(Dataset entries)
·····
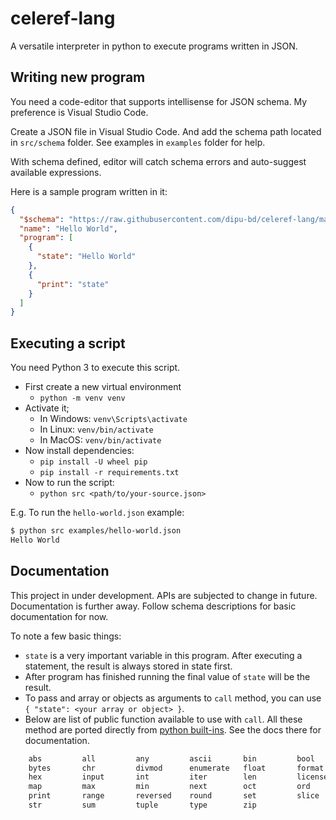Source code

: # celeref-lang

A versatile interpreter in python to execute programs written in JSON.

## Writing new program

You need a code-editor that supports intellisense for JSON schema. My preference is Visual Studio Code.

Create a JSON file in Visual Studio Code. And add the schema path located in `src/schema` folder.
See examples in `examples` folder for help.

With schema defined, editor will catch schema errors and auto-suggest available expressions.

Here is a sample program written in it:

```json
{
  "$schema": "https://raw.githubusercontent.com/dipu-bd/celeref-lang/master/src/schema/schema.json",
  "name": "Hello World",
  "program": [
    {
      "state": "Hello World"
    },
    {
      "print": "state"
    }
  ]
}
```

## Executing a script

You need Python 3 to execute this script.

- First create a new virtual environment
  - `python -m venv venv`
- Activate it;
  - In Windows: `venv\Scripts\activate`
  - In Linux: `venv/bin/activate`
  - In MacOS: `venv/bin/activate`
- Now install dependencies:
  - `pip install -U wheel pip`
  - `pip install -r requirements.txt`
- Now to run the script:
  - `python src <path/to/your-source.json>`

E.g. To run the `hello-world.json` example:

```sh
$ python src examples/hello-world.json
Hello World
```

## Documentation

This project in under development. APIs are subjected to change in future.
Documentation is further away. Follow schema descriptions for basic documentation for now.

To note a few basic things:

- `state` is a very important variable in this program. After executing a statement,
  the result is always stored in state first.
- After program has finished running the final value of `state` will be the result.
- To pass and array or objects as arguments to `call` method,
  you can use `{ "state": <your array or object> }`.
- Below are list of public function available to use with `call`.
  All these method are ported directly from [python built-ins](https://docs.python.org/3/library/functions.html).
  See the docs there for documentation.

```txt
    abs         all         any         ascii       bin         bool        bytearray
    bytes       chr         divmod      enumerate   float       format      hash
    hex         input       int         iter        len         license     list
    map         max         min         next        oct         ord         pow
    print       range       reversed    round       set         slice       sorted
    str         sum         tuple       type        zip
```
·····
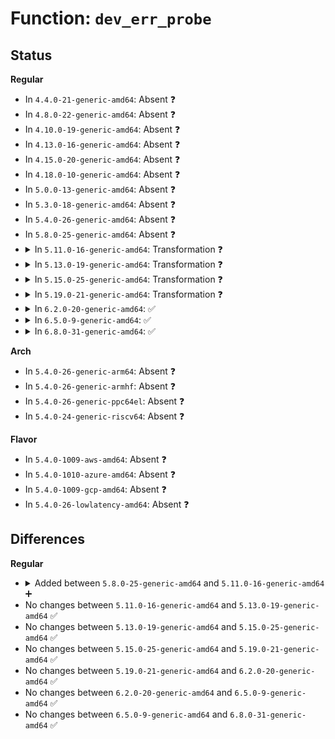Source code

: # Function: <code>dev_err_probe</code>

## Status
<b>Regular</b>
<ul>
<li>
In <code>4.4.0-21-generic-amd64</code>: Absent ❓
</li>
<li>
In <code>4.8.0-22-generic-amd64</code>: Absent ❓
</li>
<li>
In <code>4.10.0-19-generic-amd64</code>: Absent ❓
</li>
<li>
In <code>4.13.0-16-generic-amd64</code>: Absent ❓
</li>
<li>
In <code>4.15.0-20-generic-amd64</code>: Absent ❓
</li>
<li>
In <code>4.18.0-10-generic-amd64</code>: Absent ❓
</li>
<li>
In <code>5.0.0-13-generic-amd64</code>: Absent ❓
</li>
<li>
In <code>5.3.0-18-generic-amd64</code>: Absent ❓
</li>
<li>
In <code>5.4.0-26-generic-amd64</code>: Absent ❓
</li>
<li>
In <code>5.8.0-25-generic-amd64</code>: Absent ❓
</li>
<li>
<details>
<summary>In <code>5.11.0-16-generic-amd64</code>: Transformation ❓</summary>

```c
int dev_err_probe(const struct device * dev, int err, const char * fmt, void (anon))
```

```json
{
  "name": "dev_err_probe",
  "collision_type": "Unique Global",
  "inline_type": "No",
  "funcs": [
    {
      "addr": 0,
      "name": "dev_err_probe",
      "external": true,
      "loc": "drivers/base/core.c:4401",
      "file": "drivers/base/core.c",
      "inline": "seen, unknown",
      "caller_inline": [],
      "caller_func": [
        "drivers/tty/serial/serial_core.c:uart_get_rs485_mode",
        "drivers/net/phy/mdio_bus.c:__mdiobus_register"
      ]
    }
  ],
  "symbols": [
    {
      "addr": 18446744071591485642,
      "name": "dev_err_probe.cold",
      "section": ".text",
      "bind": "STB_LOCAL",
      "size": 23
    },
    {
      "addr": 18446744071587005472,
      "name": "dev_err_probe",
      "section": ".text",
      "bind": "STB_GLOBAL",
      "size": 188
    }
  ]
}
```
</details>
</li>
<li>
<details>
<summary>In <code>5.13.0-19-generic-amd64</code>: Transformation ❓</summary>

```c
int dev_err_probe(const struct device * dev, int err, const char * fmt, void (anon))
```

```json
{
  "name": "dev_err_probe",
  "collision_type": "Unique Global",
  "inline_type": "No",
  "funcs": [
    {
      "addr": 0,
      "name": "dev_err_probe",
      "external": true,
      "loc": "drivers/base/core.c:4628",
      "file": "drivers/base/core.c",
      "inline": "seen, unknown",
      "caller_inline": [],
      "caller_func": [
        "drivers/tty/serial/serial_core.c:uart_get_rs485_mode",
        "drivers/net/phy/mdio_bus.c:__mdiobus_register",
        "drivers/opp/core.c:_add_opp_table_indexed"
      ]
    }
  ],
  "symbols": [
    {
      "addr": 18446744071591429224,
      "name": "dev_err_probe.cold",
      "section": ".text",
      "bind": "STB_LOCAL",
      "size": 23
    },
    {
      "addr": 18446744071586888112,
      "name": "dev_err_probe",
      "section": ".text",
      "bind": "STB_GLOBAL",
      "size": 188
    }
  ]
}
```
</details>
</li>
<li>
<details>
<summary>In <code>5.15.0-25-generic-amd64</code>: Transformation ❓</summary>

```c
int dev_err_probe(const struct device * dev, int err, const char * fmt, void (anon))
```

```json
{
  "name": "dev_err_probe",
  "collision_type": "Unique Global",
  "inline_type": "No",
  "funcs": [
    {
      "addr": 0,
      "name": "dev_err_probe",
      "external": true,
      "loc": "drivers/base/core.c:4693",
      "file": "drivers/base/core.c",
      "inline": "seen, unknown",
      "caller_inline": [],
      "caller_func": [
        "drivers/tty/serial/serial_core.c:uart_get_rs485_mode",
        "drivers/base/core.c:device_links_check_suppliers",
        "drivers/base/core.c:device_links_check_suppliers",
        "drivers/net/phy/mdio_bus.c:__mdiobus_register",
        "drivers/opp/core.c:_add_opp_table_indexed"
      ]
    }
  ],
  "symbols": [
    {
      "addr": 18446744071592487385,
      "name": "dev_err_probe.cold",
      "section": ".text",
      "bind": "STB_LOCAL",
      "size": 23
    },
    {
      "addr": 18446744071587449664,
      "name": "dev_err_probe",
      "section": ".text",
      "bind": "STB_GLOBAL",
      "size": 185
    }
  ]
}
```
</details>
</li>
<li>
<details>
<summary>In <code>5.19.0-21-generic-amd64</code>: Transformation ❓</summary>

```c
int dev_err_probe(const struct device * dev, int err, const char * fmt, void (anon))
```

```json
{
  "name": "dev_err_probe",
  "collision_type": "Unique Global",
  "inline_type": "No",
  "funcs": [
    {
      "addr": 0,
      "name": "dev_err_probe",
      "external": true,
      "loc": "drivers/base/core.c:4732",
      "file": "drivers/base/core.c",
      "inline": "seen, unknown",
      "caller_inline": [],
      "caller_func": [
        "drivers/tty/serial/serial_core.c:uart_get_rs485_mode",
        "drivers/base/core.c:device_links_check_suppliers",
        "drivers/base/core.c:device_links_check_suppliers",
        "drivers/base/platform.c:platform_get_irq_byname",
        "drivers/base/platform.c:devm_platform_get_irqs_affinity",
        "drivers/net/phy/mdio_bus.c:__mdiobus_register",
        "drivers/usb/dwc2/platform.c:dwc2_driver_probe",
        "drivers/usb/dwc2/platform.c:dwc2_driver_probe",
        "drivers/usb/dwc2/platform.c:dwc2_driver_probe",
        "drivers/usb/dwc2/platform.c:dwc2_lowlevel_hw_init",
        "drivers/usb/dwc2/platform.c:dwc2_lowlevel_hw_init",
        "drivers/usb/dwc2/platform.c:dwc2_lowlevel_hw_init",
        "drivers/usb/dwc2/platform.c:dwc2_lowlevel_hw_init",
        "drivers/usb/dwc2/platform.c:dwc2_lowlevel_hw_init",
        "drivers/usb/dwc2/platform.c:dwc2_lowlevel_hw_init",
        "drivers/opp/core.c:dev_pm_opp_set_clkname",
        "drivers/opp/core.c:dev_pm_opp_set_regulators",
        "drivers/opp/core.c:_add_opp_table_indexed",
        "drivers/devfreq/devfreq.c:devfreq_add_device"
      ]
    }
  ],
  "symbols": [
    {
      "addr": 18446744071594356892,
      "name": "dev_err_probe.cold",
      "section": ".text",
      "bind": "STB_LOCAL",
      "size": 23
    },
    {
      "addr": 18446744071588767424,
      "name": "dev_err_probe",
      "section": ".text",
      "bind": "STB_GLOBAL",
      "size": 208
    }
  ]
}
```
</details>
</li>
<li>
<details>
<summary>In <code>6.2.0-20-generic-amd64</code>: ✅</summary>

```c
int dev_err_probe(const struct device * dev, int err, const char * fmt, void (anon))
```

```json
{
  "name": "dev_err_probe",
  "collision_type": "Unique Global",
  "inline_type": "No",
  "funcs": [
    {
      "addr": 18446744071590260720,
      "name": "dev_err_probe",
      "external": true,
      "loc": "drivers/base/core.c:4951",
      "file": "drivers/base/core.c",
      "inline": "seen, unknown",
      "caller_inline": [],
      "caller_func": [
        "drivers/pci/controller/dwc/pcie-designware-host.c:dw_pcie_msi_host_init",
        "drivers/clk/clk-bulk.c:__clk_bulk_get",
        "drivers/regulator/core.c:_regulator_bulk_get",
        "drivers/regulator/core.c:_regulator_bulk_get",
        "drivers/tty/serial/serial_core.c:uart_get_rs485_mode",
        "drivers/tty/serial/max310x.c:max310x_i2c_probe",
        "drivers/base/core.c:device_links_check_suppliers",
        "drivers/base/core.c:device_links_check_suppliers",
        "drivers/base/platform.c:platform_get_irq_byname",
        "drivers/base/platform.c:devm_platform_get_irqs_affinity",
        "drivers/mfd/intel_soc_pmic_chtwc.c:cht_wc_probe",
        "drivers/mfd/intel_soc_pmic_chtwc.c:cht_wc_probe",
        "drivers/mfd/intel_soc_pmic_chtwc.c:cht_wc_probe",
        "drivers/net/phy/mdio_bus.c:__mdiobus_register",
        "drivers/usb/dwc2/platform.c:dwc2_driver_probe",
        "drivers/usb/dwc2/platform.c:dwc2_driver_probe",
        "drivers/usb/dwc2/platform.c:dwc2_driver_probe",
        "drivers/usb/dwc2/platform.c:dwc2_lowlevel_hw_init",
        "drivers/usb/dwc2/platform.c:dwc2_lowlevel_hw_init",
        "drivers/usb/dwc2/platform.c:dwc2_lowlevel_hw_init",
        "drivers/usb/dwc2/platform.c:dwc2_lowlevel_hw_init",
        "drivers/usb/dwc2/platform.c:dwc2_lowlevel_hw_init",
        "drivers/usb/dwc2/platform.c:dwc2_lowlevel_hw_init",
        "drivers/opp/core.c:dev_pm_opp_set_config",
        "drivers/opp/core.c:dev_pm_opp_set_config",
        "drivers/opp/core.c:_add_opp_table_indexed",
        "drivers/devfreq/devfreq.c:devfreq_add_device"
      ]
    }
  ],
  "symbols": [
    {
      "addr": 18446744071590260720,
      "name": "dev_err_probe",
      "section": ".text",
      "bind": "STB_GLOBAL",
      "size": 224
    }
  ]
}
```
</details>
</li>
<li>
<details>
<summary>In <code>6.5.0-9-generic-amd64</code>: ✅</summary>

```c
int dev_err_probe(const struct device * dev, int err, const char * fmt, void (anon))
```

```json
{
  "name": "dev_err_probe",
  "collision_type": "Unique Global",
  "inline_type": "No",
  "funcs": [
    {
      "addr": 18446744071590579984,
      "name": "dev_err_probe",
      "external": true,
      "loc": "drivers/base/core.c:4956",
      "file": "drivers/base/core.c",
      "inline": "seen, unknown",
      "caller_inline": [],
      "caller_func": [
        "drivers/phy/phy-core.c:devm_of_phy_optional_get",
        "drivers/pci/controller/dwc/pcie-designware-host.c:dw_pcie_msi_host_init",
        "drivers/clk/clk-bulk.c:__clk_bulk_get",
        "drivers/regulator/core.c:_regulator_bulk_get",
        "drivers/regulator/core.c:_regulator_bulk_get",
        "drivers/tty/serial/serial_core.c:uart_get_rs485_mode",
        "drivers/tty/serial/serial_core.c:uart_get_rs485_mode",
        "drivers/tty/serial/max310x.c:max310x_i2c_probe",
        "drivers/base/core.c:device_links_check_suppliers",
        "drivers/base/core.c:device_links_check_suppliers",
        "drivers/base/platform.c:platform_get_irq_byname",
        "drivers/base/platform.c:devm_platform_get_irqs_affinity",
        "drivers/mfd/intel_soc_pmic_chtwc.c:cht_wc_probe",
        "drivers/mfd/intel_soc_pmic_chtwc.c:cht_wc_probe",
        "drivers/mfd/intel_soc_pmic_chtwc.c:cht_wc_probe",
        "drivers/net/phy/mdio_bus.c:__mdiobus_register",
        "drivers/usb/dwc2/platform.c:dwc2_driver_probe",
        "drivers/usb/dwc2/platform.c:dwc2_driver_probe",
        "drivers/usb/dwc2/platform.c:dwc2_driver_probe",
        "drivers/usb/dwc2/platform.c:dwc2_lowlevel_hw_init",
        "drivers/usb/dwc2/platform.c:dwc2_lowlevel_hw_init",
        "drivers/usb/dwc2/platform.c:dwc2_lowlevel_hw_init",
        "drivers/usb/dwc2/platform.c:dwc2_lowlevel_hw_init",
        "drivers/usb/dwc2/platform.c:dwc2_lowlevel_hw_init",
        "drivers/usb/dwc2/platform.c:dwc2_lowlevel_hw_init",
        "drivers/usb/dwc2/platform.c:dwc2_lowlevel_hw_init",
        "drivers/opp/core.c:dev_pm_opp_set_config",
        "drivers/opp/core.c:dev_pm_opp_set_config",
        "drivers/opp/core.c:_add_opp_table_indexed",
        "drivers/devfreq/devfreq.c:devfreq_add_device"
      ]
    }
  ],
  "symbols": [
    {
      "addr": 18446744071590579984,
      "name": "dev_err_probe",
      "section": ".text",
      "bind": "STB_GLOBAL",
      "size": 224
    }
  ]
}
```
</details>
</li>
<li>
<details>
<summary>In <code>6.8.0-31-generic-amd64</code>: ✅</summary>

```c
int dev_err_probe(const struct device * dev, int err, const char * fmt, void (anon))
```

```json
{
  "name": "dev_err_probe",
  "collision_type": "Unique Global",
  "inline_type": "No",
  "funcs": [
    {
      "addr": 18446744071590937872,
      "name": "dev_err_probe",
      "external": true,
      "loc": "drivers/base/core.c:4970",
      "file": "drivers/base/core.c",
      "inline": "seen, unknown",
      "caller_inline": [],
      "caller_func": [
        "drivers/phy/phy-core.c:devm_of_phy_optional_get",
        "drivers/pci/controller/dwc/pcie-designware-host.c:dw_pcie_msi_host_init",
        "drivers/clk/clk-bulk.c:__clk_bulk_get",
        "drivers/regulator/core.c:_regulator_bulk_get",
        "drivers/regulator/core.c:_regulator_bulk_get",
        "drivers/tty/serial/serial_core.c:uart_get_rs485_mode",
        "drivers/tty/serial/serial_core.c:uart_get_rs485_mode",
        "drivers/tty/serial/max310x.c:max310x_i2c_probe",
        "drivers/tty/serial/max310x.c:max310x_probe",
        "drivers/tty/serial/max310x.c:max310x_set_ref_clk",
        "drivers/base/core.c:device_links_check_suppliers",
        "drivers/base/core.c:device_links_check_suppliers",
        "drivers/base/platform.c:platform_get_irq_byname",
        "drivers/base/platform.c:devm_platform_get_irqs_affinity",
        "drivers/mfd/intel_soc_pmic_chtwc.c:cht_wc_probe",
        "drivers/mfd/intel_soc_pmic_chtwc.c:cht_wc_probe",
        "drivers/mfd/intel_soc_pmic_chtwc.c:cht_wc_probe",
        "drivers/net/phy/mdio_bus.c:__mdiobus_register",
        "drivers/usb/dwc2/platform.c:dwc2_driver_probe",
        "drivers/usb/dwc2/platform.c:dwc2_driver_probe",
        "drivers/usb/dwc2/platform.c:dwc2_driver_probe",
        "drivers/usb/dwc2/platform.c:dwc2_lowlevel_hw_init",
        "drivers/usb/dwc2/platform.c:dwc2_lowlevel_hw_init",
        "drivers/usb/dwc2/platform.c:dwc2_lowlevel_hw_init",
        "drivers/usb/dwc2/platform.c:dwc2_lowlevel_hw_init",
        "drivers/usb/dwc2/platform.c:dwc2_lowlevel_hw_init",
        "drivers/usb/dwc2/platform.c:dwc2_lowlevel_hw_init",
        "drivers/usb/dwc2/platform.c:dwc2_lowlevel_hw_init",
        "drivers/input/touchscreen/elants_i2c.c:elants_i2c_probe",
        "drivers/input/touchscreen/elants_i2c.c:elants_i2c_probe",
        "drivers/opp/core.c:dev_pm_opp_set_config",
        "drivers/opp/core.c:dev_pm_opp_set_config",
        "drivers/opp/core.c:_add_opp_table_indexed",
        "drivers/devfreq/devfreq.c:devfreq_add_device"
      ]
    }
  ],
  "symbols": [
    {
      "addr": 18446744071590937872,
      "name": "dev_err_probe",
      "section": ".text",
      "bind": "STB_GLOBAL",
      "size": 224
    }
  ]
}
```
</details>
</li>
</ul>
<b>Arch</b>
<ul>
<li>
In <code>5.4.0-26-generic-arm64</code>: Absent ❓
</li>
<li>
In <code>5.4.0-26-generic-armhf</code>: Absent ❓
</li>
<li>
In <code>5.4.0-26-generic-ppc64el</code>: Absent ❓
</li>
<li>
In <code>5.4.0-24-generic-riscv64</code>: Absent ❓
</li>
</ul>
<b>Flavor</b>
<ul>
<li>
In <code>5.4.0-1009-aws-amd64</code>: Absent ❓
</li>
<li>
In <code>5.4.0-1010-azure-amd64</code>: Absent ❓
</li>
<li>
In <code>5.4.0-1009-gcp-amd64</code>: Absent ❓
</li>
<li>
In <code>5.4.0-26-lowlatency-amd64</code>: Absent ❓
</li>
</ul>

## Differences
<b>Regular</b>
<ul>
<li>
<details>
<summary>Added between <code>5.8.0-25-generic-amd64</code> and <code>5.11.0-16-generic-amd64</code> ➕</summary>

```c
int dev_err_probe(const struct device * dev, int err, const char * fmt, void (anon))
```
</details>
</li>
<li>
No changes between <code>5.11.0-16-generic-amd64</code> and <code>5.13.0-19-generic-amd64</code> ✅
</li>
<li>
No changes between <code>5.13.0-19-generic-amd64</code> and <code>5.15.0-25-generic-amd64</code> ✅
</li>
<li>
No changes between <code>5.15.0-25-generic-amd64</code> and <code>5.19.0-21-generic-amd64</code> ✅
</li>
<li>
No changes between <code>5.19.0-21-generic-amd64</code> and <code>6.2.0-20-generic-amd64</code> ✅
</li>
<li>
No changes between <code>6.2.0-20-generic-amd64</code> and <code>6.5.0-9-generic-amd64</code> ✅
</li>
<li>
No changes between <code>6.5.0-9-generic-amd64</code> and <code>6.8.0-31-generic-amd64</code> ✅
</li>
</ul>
·····
- _Your task_
Which lines of the data above contain the string "https"? Copy each of them.

- _Response to this exercise_
  "$schema": "https://raw.githubusercontent.com/dipu-bd/celeref-lang/master/src/schema/schema.json",
  All these method are ported directly from [python built-ins](https://docs.python.org/3/library/functions.html).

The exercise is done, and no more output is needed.